He took the stairs. He had had enough of underground regions when they did not lead to water gates and the stairs promised novelty at least.
He wished he knew more about Turkish palaces. He supposed they had a fairly consistent ground plan, but beyond a few main features of inner courts and halls he was culpably ignorant of their intentions. If it were an early Egyptian tomb or temple now! But then, perhaps the Turks were more indefinite in their building and rebuilding.
At the head of the stairs a door stood half ajar. Through the crack he strained his eyes, but his anxious glance met only the darkness of utter night. Not a gleam of light. And not a sound—except the far, hollow stamping of some stabled horse.
Softly he pushed the door open and he and Aimée slipped within. The place, whatever it was, appeared deserted, a dark, bare, backstairs region—for he stumbled over a bucket—from which to the right he could just discern a hall leading into the forward part of the palace, wanly lighted some distance on, with the pale flicker of an old ceiling lamp.
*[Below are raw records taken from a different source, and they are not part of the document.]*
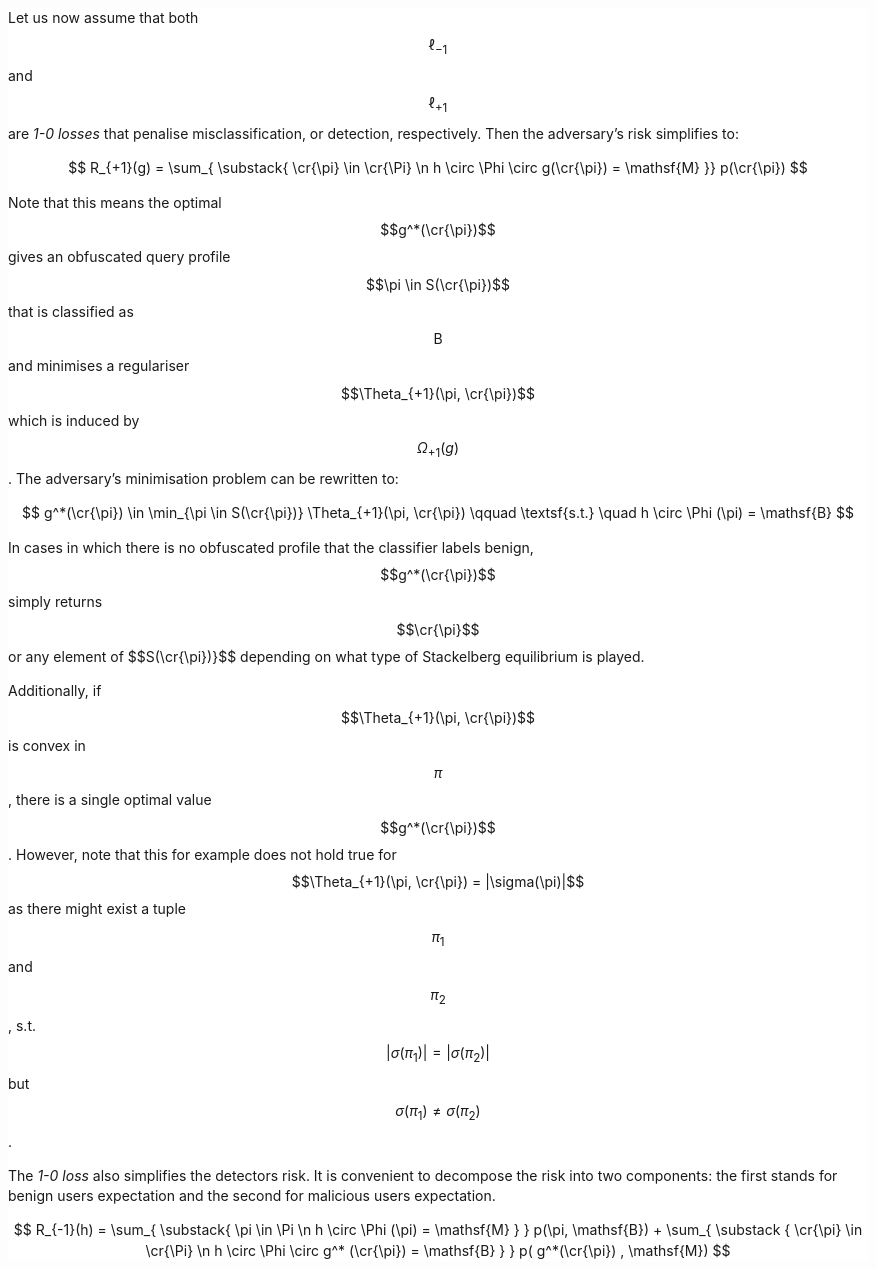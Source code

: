 Let us now assume that both $$\ell_{-1}$$ and $$\ell_{+1}$$ are *1-0 losses*
that penalise misclassification, or detection, respectively. Then the
adversary’s risk simplifies to:

$$
R_{+1}(g) = \sum_{ \substack{ 
\cr{\pi} \in \cr{\Pi}
\n 
h \circ \Phi \circ g(\cr{\pi}) = \mathsf{M} 
}} p(\cr{\pi})
$$

Note that this means the optimal $$g^*(\cr{\pi})$$ gives an obfuscated query
profile $$\pi \in S(\cr{\pi})$$ that is classified as $$\mathsf{B}$$ and
minimises a regulariser $$\Theta_{+1}(\pi, \cr{\pi})$$ which is induced by
$$\Omega_{+1}(g)$$. The adversary’s minimisation problem can be rewritten to:

$$
g^*(\cr{\pi}) \in \min_{\pi \in S(\cr{\pi})} \Theta_{+1}(\pi, \cr{\pi}) \qquad \textsf{s.t.} \quad h \circ \Phi (\pi) = \mathsf{B}
$$

In cases in which there is no obfuscated profile that the classifier labels
benign, $$g^*(\cr{\pi})$$ simply returns $$\cr{\pi}$$ or any element of
$$S(\cr{\pi})}$$ depending on what type of Stackelberg equilibrium is played.

Additionally, if $$\Theta_{+1}(\pi, \cr{\pi})$$ is convex in $$\pi$$, there is a
single optimal value $$g^*(\cr{\pi})$$. However, note that this for example does
not hold true for $$\Theta_{+1}(\pi, \cr{\pi}) = |\sigma(\pi)|$$ as there might
exist a tuple $$\pi_1$$ and $$\pi_2$$, s.t. $$|\sigma(\pi_1)| =
|\sigma(\pi_2)|$$ but $$\sigma(\pi_1) \neq \sigma(\pi_2)$$.

The *1-0 loss* also simplifies the detectors risk. It is convenient to decompose
the risk into two components: the first stands for benign users expectation and
the second for malicious users expectation.

$$
R_{-1}(h) = \sum_{ 
    \substack{ 
        \pi \in \Pi 
        \n
        h \circ \Phi (\pi) = \mathsf{M} 
    } 
} p(\pi, \mathsf{B})
+  
\sum_{
    \substack {
        \cr{\pi} \in \cr{\Pi}
        \n
        h \circ \Phi \circ g^* (\cr{\pi}) = \mathsf{B} 
    }
} p( g^*(\cr{\pi}) , \mathsf{M}) 
$$
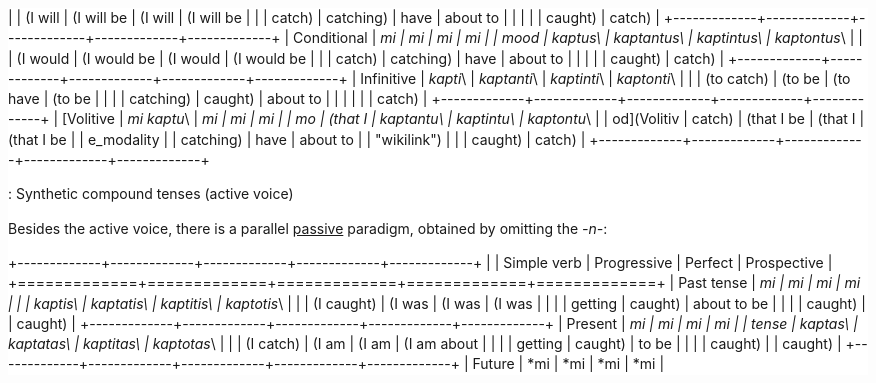 |             | (I will     | (I will be  | (I will     | (I will be  |
|             | catch)      | catching)   | have        | about to    |
|             |             |             | caught)     | catch)      |
+-------------+-------------+-------------+-------------+-------------+
| Conditional | *mi         | *mi         | *mi         | *mi         |
| mood        | kaptus*\    | kaptantus*\ | kaptintus*\ | kaptontus*\ |
|             | (I would    | (I would be | (I would    | (I would be |
|             | catch)      | catching)   | have        | about to    |
|             |             |             | caught)     | catch)      |
+-------------+-------------+-------------+-------------+-------------+
| Infinitive  | *kapti*\    | *kaptanti*\ | *kaptinti*\ | *kaptonti*\ |
|             | (to catch)  | (to be      | (to have    | (to be      |
|             |             | catching)   | caught)     | about to    |
|             |             |             |             | catch)      |
+-------------+-------------+-------------+-------------+-------------+
| [Volitive   | *mi kaptu*\ | *mi         | *mi         | *mi         |
| mo          | (that I     | kaptantu*\  | kaptintu*\  | kaptontu*\  |
| od](Volitiv | catch)      | (that I be  | (that I     | (that I be  |
| e_modality  |             | catching)   | have        | about to    |
| "wikilink") |             |             | caught)     | catch)      |
+-------------+-------------+-------------+-------------+-------------+

: Synthetic compound tenses (active voice)

Besides the active voice, there is a parallel
[passive](Passive_voice "wikilink") paradigm, obtained by omitting the
*-n-*:

+-------------+-------------+-------------+-------------+-------------+
|             | Simple verb | Progressive | Perfect     | Prospective |
+=============+=============+=============+=============+=============+
| Past tense  | *mi         | *mi         | *mi         | *mi         |
|             | kaptis*\    | kaptatis*\  | kaptitis*\  | kaptotis*\  |
|             | (I caught)  | (I was      | (I was      | (I was      |
|             |             | getting     | caught)     | about to be |
|             |             | caught)     |             | caught)     |
+-------------+-------------+-------------+-------------+-------------+
| Present     | *mi         | *mi         | *mi         | *mi         |
| tense       | kaptas*\    | kaptatas*\  | kaptitas*\  | kaptotas*\  |
|             | (I catch)   | (I am       | (I am       | (I am about |
|             |             | getting     | caught)     | to be       |
|             |             | caught)     |             | caught)     |
+-------------+-------------+-------------+-------------+-------------+
| Future      | *mi         | *mi         | *mi         | *mi         |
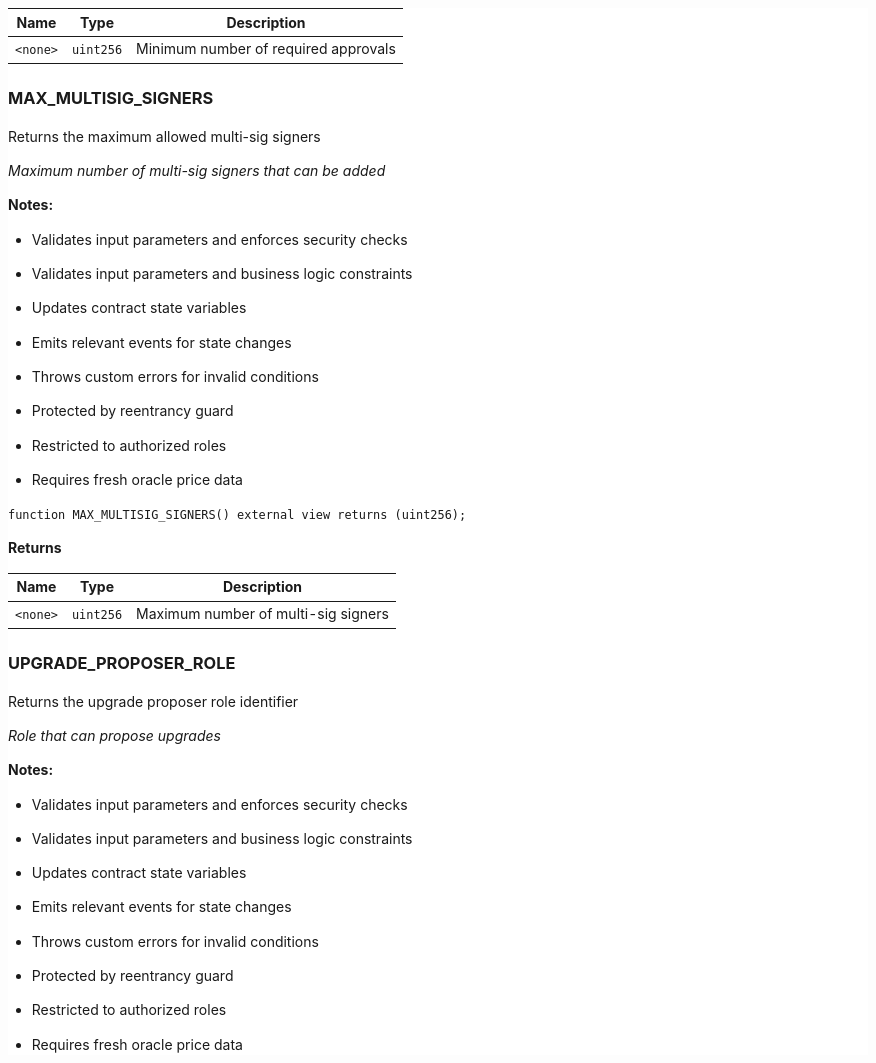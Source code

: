 |Name|Type|Description|
|----|----|-----------|
|`<none>`|`uint256`|Minimum number of required approvals|


### MAX_MULTISIG_SIGNERS

Returns the maximum allowed multi-sig signers

*Maximum number of multi-sig signers that can be added*

**Notes:**
- Validates input parameters and enforces security checks

- Validates input parameters and business logic constraints

- Updates contract state variables

- Emits relevant events for state changes

- Throws custom errors for invalid conditions

- Protected by reentrancy guard

- Restricted to authorized roles

- Requires fresh oracle price data


```solidity
function MAX_MULTISIG_SIGNERS() external view returns (uint256);
```
**Returns**

|Name|Type|Description|
|----|----|-----------|
|`<none>`|`uint256`|Maximum number of multi-sig signers|


### UPGRADE_PROPOSER_ROLE

Returns the upgrade proposer role identifier

*Role that can propose upgrades*

**Notes:**
- Validates input parameters and enforces security checks

- Validates input parameters and business logic constraints

- Updates contract state variables

- Emits relevant events for state changes

- Throws custom errors for invalid conditions

- Protected by reentrancy guard

- Restricted to authorized roles

- Requires fresh oracle price data
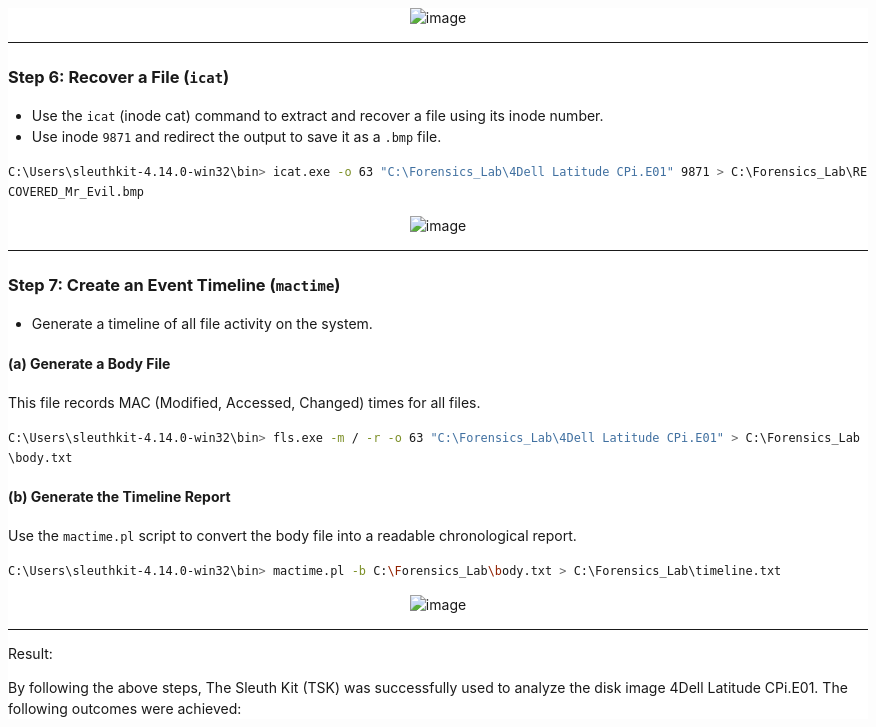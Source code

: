 <p align="center">
<img width="1886" height="338" alt="image" src="https://github.com/user-attachments/assets/726eb8d2-3ad3-4913-9631-7bb0deac00be" />
</p>

---

### Step 6: Recover a File (`icat`)

* Use the `icat` (inode cat) command to extract and recover a file using its inode number.
* Use inode `9871` and redirect the output to save it as a `.bmp` file.

```bash
C:\Users\sleuthkit-4.14.0-win32\bin> icat.exe -o 63 "C:\Forensics_Lab\4Dell Latitude CPi.E01" 9871 > C:\Forensics_Lab\RECOVERED_Mr_Evil.bmp
```

<p align="center">
<img width="1363" height="362" alt="image" src="https://github.com/user-attachments/assets/8a302fb6-52f8-4987-b010-4490ddebb878" />
</p>

---

### Step 7: Create an Event Timeline (`mactime`)

* Generate a timeline of all file activity on the system.

#### (a) Generate a Body File

This file records MAC (Modified, Accessed, Changed) times for all files.

```bash
C:\Users\sleuthkit-4.14.0-win32\bin> fls.exe -m / -r -o 63 "C:\Forensics_Lab\4Dell Latitude CPi.E01" > C:\Forensics_Lab\body.txt
```

#### (b) Generate the Timeline Report

Use the `mactime.pl` script to convert the body file into a readable chronological report.

```bash
C:\Users\sleuthkit-4.14.0-win32\bin> mactime.pl -b C:\Forensics_Lab\body.txt > C:\Forensics_Lab\timeline.txt
```

<p align="center">
<img width="1655" height="160" alt="image" src="https://github.com/user-attachments/assets/bd0a0b07-4c8f-47a0-8437-6179b96fba8e" />
</p>

---

Result:

By following the above steps, The Sleuth Kit (TSK) was successfully used to analyze the disk image 4Dell Latitude CPi.E01.
The following outcomes were achieved:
They seemed to be at the end of the hall and the darker shadows in the walls about them appeared to be a number of doors—closed, so his groping hands informed him.
Oh, for his excavator's steady light, or a pocket flash! Oh, for a light of any kind, even a temporary match! But he dared not risk the scratch, for now he caught the thud of footfalls overhead, heavy footfalls, and there might be stairs unexpectedly close at hand.
He turned to Aimée but the girl shook her head helplessly and hesitant and dashed, for all their young confidence, they wavered a moment hand in hand in the dark, fearful of what a rash move might bring upon them. And in the beating stillness Ryder became conscious that the muffled, monotonous stamping of a horse is a gloomy, disheartening thing in the night, and that footsteps overhead are of all noises the most nervous and unsettling.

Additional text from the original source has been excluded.